Like a parachute strapped onto the back of a runner, concerns that Europe's problems will spread have held back stocks that should have performed better. Britain's Diageo, the world's largest booze company and parent of brands like Johnnie Walker, Jose Cuervo and Guinness, rose 4.3 percent this year.

That is less than half the gain of the broad U.S. stock market, which rose 9.8 percent this year as retail spending increased. The U.S. also happens to be Diageo's most profitable market. Its operating margins here top 35 percent, well above the 20 percent operating margin it averages globally. It recently lowered its prices on its premium brands, which should send sales higher.

Diageo costs $72.67, which is about the same price it did in October 2008. The company is reasonably priced at a 17.5 price-earnings ratio and offers a 4.1 percent dividend yield. That's more than the 3 percent yield offered by a 10-year Treasury bond.

If buying alcohol companies rubs you the wrong way, then you can find a bargain with a staid phone operator. Concerns that Spain will be the next country to need a bailout have pushed the country's stock market down 10 percent over the last month. Telefonica S.A. is down 14 percent over the same time. It costs $69.45 and trades at an 8.8 price-earnings ratio.
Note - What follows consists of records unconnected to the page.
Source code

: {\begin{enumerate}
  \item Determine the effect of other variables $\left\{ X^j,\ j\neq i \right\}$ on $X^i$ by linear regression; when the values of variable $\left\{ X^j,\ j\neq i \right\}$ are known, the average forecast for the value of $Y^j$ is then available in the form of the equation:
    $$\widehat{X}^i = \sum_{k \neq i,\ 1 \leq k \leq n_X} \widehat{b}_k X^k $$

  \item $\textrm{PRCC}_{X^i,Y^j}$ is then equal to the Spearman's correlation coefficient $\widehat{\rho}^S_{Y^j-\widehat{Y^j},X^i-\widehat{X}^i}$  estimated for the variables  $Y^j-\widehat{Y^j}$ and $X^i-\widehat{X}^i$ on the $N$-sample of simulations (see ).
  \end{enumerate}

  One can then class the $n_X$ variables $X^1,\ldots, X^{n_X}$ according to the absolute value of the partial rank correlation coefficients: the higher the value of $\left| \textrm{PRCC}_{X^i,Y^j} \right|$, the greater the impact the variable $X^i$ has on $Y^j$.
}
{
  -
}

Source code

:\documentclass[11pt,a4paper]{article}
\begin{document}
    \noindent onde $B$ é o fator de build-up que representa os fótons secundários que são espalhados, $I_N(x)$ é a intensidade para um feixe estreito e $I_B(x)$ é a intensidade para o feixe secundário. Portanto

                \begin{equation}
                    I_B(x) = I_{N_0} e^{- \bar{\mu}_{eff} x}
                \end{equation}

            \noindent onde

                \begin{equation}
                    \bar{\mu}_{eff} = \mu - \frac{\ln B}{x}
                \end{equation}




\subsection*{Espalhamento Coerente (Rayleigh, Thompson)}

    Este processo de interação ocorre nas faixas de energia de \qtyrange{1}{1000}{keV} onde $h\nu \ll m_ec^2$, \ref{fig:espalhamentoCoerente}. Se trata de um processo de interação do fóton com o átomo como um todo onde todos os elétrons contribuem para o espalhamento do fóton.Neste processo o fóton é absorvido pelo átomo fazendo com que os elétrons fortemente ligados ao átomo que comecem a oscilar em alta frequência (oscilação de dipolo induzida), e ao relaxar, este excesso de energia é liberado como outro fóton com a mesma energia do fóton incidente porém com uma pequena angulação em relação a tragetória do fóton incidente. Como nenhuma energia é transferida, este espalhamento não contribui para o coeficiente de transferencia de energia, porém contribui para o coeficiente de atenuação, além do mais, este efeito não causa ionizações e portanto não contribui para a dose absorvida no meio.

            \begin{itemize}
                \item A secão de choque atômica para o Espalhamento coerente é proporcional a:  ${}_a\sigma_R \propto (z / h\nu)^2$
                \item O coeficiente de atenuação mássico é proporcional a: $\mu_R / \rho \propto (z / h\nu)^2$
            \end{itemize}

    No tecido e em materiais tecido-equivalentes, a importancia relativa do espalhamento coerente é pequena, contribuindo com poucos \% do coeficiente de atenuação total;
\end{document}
While the company operates phone lines and cellular phone networks in Spain, more than 60 percent of its customers live in expanding markets in Latin America. Telefonica is also the second largest wireless company in the United Kingdom and has a large number of customers in Germany and the Czech Republic.

Investors aren't buying Telefonica because they are too fixated on Spain's problems, says Jim Moffett, who manages the $6.9 billion Scout International Fund.

His description of the company could apply to other European blue chips.

"There is more growth there than the market is giving them credit for," he says. "We like them not because they're Spanish but in spite of the fact that they're Spanish. It's a good company in a troubled country."